Rescue ThreadError when creating Sender Thread #307

rayz · 2025-02-24T03:40:01Z

This pr introduces a change to handle the case in which sender_thread fails to start and a ThreadError is returned.

Addresses issue #306 authored by @mperham

vickenty · 2025-02-24T12:14:47Z

lib/datadog/statsd/sender.rb

+          # start background thread
+          @sender_thread = @thread_class.new(&method(:send_loop))
+          @sender_thread.name = "Statsd Sender" unless Gem::Version.new(RUBY_VERSION) < Gem::Version.new('2.3')
+        rescue ThreadError


Would it make sense to try to distinguish the error on shutdown from other possible errors? Thread.new can fail for other reasons, such as no memory or too many processes, and it would be unfortunate to bury that in debug messages.

Good idea, I've updated it to log the error message. Let me know if that's sufficient enough

Logging the message is better, but it still a debug message. It may not be enabled and it would be difficult to find if failure to start the sender thread results in loss of observability.

Would it be possible to check if the sender thread was terminated or the process is exiting and skip re-starting sender thread in this case?

I've added a check for sender_thread.status.nil? to check for thread termination. I am not too familiar with ruby so I'm unsure how to check if the process is exiting. I found the at_exit function but I don't think it would apply here.
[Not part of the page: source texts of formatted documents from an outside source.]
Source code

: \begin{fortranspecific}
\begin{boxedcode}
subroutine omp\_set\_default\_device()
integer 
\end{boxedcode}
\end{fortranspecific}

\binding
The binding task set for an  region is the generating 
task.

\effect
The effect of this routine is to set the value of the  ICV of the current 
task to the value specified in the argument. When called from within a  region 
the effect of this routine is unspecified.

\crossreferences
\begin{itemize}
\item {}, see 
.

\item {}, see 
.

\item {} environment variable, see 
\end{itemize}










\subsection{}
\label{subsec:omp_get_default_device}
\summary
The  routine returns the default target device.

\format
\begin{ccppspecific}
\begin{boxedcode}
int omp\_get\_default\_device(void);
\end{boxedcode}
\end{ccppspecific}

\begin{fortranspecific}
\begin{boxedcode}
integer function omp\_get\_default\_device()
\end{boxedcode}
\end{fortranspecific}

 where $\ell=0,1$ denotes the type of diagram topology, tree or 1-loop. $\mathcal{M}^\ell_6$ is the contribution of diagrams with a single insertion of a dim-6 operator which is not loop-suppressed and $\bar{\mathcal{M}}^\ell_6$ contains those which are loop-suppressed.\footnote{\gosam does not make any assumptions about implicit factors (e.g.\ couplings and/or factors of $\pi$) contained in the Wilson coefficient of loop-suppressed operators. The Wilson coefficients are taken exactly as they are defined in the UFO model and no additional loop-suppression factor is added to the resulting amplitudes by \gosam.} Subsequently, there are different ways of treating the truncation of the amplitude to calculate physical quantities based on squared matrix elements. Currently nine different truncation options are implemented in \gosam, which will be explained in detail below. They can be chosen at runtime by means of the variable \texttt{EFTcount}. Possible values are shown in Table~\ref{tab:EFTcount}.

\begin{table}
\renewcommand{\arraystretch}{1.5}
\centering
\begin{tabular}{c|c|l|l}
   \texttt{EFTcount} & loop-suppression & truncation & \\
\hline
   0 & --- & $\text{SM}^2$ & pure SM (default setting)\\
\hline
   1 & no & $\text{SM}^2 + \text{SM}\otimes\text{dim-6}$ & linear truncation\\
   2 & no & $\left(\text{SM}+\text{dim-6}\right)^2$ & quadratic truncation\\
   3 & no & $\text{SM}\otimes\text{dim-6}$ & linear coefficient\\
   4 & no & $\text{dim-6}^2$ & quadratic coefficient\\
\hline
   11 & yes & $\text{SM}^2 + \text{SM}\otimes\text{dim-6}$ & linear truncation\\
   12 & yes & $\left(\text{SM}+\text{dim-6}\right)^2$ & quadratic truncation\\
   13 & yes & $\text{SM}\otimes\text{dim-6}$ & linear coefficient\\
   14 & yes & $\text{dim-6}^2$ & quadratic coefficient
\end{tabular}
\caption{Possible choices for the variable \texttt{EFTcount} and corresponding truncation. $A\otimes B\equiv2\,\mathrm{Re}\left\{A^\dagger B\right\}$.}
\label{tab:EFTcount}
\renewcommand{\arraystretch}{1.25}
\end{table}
Ruby's Thread documentation is unfortunately lacking in its descriptions of what happens when, but this program still crashes on my machine sometimes, so it looks like status and alive? are not (always) updated together:

sender = Thread.new do sleep 600 end task = Thread.new do begin sleep 600 rescue Interrupt ensure if not sender.alive? and not sender.status.nil? Thread.new { puts "OK" }.join end end end sleep 0.01 task.raise Interrupt

This, however, seems to work fine:

done = false sender = Thread.new do sleep 600 ensure done = true end task = Thread.new do begin sleep 600 rescue Interrupt ensure if not sender.alive? and not done Thread.new { puts "OK" }.join end end end sleep 0.01 task.raise Interrupt

Variable assignment appears to be atomic at least in MRI, but we'd need to double-check this for all implementations we support, or we'd need an explicit atomic or a mutex. Although it seems to happen in practice, I also could not find any guarantee that ensure blocks must run when process terminates the threads, so this might not be entirely valid approach either.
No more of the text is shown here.